[INFORMATION GIVEN Boundary: Start]
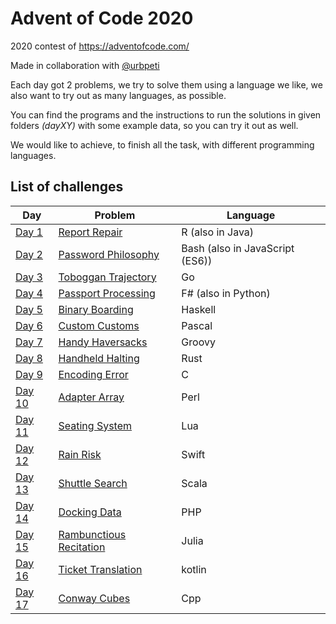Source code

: # Advent of Code 2020
2020 contest of https://adventofcode.com/

Made in collaboration with [@urbpeti](https://github.com/urbpeti)

Each day got 2 problems, we try to solve them using a language we like, we also want to try out as many languages, as possible.

You can find the programs and the instructions to run the solutions in given folders _(dayXY)_ with some example data, so you can try it out as well.

We would like to achieve, to finish all the task, with different programming languages.

## List of challenges

| Day  | Problem   | Language   |
|-------------- | -------------- | -------------- |
| [Day 1](https://github.com/akbence/adventofcode2020/tree/master/day1)    | [Report Repair](https://github.com/akbence/adventofcode2020/blob/master/day1/task.md)     | R (also in Java)     |
| [Day 2](https://github.com/akbence/adventofcode2020/tree/master/day2)    | [Password Philosophy](https://github.com/akbence/adventofcode2020/blob/master/day2/task.md)     | Bash (also in JavaScript (ES6))     |
| [Day 3](https://github.com/akbence/adventofcode2020/tree/master/day3)    | [Toboggan Trajectory](https://github.com/akbence/adventofcode2020/blob/master/day3/task.md)     | Go     |
| [Day 4](https://github.com/akbence/adventofcode2020/tree/master/day4)    | [Passport Processing](https://github.com/akbence/adventofcode2020/blob/master/day4/task.md)     | F# (also in Python)     |
| [Day 5](https://github.com/akbence/adventofcode2020/tree/master/day5)    | [Binary Boarding](https://github.com/akbence/adventofcode2020/blob/master/day5/task.md)     |  Haskell    |
| [Day 6](https://github.com/akbence/adventofcode2020/tree/master/day6)    | [Custom Customs](https://github.com/akbence/adventofcode2020/blob/master/day6/task.md)     |  Pascal    |
| [Day 7](https://github.com/akbence/adventofcode2020/tree/master/day7)    | [Handy Haversacks](https://github.com/akbence/adventofcode2020/blob/master/day7/task.md)     |  Groovy    |
| [Day 8](https://github.com/akbence/adventofcode2020/tree/master/day8)    | [Handheld Halting](https://github.com/akbence/adventofcode2020/blob/master/day8/task.md)     |  Rust    |
| [Day 9](https://github.com/akbence/adventofcode2020/tree/master/day9)    | [Encoding Error](https://github.com/akbence/adventofcode2020/blob/master/day9/task.md)     |  C    |
| [Day 10](https://github.com/akbence/adventofcode2020/tree/master/day10)    | [Adapter Array](https://github.com/akbence/adventofcode2020/blob/master/day10/task.md)     |  Perl    |
| [Day 11](https://github.com/akbence/adventofcode2020/tree/master/day11)    | [Seating System](https://github.com/akbence/adventofcode2020/blob/master/day11/task.md)     |  Lua   |
| [Day 12](https://github.com/akbence/adventofcode2020/tree/master/day12)    | [Rain Risk](https://github.com/akbence/adventofcode2020/blob/master/day12/task.md)     |  Swift   |
| [Day 13](https://github.com/akbence/adventofcode2020/tree/master/day13)    | [Shuttle Search](https://github.com/akbence/adventofcode2020/blob/master/day13/task.md)     |  Scala   |
| [Day 14](https://github.com/akbence/adventofcode2020/tree/master/day14)    | [Docking Data](https://github.com/akbence/adventofcode2020/blob/master/day14/task.md)     |  PHP   |
| [Day 15](https://github.com/akbence/adventofcode2020/tree/master/day15)    | [Rambunctious Recitation](https://github.com/akbence/adventofcode2020/blob/master/day15/task.md)     |  Julia   |
| [Day 16](https://github.com/akbence/adventofcode2020/tree/master/day16)    | [Ticket Translation](https://github.com/akbence/adventofcode2020/blob/master/day16/task.md)     |  kotlin   |
| [Day 17](https://github.com/akbence/adventofcode2020/tree/master/day17)    | [Conway Cubes](https://github.com/akbence/adventofcode2020/blob/master/day17/task.md)     |  Cpp   |
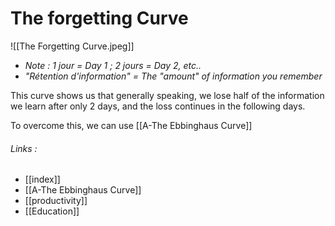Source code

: # The forgetting Curve
![[The Forgetting Curve.jpeg]]
- *Note : 1 jour = Day 1 ; 2 jours = Day 2, etc..*
- *"Rétention d'information" = The "amount" of information you remember*

This curve shows us that generally speaking, we lose half of the information we learn after only 2 days, and the loss continues in the following days.

To overcome this, we can use [[A-The Ebbinghaus Curve]]

###### Links :
- [[index]]
- [[A-The Ebbinghaus Curve]]
- [[productivity]]
- [[Education]]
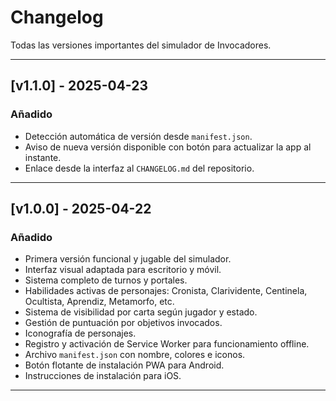 # Changelog

Todas las versiones importantes del simulador de Invocadores.

---

## [v1.1.0] - 2025-04-23

### Añadido
- Detección automática de versión desde `manifest.json`.
- Aviso de nueva versión disponible con botón para actualizar la app al instante.
- Enlace desde la interfaz al `CHANGELOG.md` del repositorio.

---


## [v1.0.0] - 2025-04-22

### Añadido
- Primera versión funcional y jugable del simulador.
- Interfaz visual adaptada para escritorio y móvil.
- Sistema completo de turnos y portales.
- Habilidades activas de personajes: Cronista, Clarividente, Centinela, Ocultista, Aprendiz, Metamorfo, etc.
- Sistema de visibilidad por carta según jugador y estado.
- Gestión de puntuación por objetivos invocados.
- Iconografía de personajes.
- Registro y activación de Service Worker para funcionamiento offline.
- Archivo `manifest.json` con nombre, colores e iconos.
- Botón flotante de instalación PWA para Android.
- Instrucciones de instalación para iOS.

---
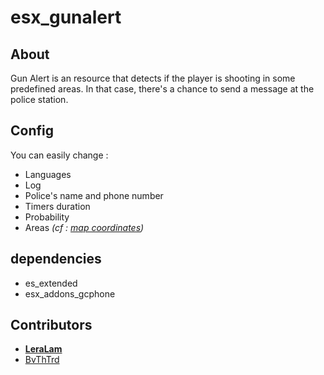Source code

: # esx_gunalert
## About

  Gun Alert is an resource that detects if the player is shooting in some predefined areas. In that case, there's a chance to send a message at the police station.
  
## Config

  You can easily change :
  * Languages
  * Log
  * Police's name and phone number
  * Timers duration
  * Probability
  * Areas *(cf : [map coordinates](https://gtagmodding.com/maps/gta5/))*
  
## dependencies 

  * es_extended
  * esx_addons_gcphone


## Contributors 
  * [**LeraLam**](https://github.com/LeraLam)
  * [BvThTrd](https://github.com/BvThTrd)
[INFORMATION GIVEN Boundary: End]
**ASSIGNMENT**
Could you write out the records exactly while omitting every picture?

**SOLUTION TO THIS EXERCISE**
Source code

: # Advent of Code 2020
2020 contest of https://adventofcode.com/

Made in collaboration with [@urbpeti](https://github.com/urbpeti)

Each day got 2 problems, we try to solve them using a language we like, we also want to try out as many languages, as possible.

You can find the programs and the instructions to run the solutions in given folders _(dayXY)_ with some example data, so you can try it out as well.

We would like to achieve, to finish all the task, with different programming languages.

## List of challenges

| Day  | Problem   | Language   |
|-------------- | -------------- | -------------- |
| [Day 1](https://github.com/akbence/adventofcode2020/tree/master/day1)    | [Report Repair](https://github.com/akbence/adventofcode2020/blob/master/day1/task.md)     | R (also in Java)     |
| [Day 2](https://github.com/akbence/adventofcode2020/tree/master/day2)    | [Password Philosophy](https://github.com/akbence/adventofcode2020/blob/master/day2/task.md)     | Bash (also in JavaScript (ES6))     |
| [Day 3](https://github.com/akbence/adventofcode2020/tree/master/day3)    | [Toboggan Trajectory](https://github.com/akbence/adventofcode2020/blob/master/day3/task.md)     | Go     |
| [Day 4](https://github.com/akbence/adventofcode2020/tree/master/day4)    | [Passport Processing](https://github.com/akbence/adventofcode2020/blob/master/day4/task.md)     | F# (also in Python)     |
| [Day 5](https://github.com/akbence/adventofcode2020/tree/master/day5)    | [Binary Boarding](https://github.com/akbence/adventofcode2020/blob/master/day5/task.md)     |  Haskell    |
| [Day 6](https://github.com/akbence/adventofcode2020/tree/master/day6)    | [Custom Customs](https://github.com/akbence/adventofcode2020/blob/master/day6/task.md)     |  Pascal    |
| [Day 7](https://github.com/akbence/adventofcode2020/tree/master/day7)    | [Handy Haversacks](https://github.com/akbence/adventofcode2020/blob/master/day7/task.md)     |  Groovy    |
| [Day 8](https://github.com/akbence/adventofcode2020/tree/master/day8)    | [Handheld Halting](https://github.com/akbence/adventofcode2020/blob/master/day8/task.md)     |  Rust    |
| [Day 9](https://github.com/akbence/adventofcode2020/tree/master/day9)    | [Encoding Error](https://github.com/akbence/adventofcode2020/blob/master/day9/task.md)     |  C    |
| [Day 10](https://github.com/akbence/adventofcode2020/tree/master/day10)    | [Adapter Array](https://github.com/akbence/adventofcode2020/blob/master/day10/task.md)     |  Perl    |
| [Day 11](https://github.com/akbence/adventofcode2020/tree/master/day11)    | [Seating System](https://github.com/akbence/adventofcode2020/blob/master/day11/task.md)     |  Lua   |
| [Day 12](https://github.com/akbence/adventofcode2020/tree/master/day12)    | [Rain Risk](https://github.com/akbence/adventofcode2020/blob/master/day12/task.md)     |  Swift   |
| [Day 13](https://github.com/akbence/adventofcode2020/tree/master/day13)    | [Shuttle Search](https://github.com/akbence/adventofcode2020/blob/master/day13/task.md)     |  Scala   |
| [Day 14](https://github.com/akbence/adventofcode2020/tree/master/day14)    | [Docking Data](https://github.com/akbence/adventofcode2020/blob/master/day14/task.md)     |  PHP   |
| [Day 15](https://github.com/akbence/adventofcode2020/tree/master/day15)    | [Rambunctious Recitation](https://github.com/akbence/adventofcode2020/blob/master/day15/task.md)     |  Julia   |
| [Day 16](https://github.com/akbence/adventofcode2020/tree/master/day16)    | [Ticket Translation](https://github.com/akbence/adventofcode2020/blob/master/day16/task.md)     |  kotlin   |
| [Day 17](https://github.com/akbence/adventofcode2020/tree/master/day17)    | [Conway Cubes](https://github.com/akbence/adventofcode2020/blob/master/day17/task.md)     |  Cpp   |
Source code

: # The forgetting Curve
![[The Forgetting Curve.jpeg]]
- *Note : 1 jour = Day 1 ; 2 jours = Day 2, etc..*
- *"Rétention d'information" = The "amount" of information you remember*

This curve shows us that generally speaking, we lose half of the information we learn after only 2 days, and the loss continues in the following days.

To overcome this, we can use [[A-The Ebbinghaus Curve]]

###### Links :
- [[index]]
- [[A-The Ebbinghaus Curve]]
- [[productivity]]
- [[Education]]
 # Changelog

Todas las versiones importantes del simulador de Invocadores.

---

## [v1.1.0] - 2025-04-23

### Añadido
- Detección automática de versión desde `manifest.json`.
- Aviso de nueva versión disponible con botón para actualizar la app al instante.
- Enlace desde la interfaz al `CHANGELOG.md` del repositorio.

---


## [v1.0.0] - 2025-04-22

### Añadido
- Primera versión funcional y jugable del simulador.
- Interfaz visual adaptada para escritorio y móvil.
- Sistema completo de turnos y portales.
- Habilidades activas de personajes: Cronista, Clarividente, Centinela, Ocultista, Aprendiz, Metamorfo, etc.
- Sistema de visibilidad por carta según jugador y estado.
- Gestión de puntuación por objetivos invocados.
- Iconografía de personajes.
- Registro y activación de Service Worker para funcionamiento offline.
- Archivo `manifest.json` con nombre, colores e iconos.
- Botón flotante de instalación PWA para Android.
- Instrucciones de instalación para iOS.

---
Source code

: # esx_gunalert
## About

  Gun Alert is an resource that detects if the player is shooting in some predefined areas. In that case, there's a chance to send a message at the police station.
  
## Config

  You can easily change :
  * Languages
  * Log
  * Police's name and phone number
  * Timers duration
  * Probability
  * Areas *(cf : [map coordinates](https://gtagmodding.com/maps/gta5/))*
  
## dependencies 

  * es_extended
  * esx_addons_gcphone


## Contributors 
  * [**LeraLam**](https://github.com/LeraLam)
  * [BvThTrd](https://github.com/BvThTrd)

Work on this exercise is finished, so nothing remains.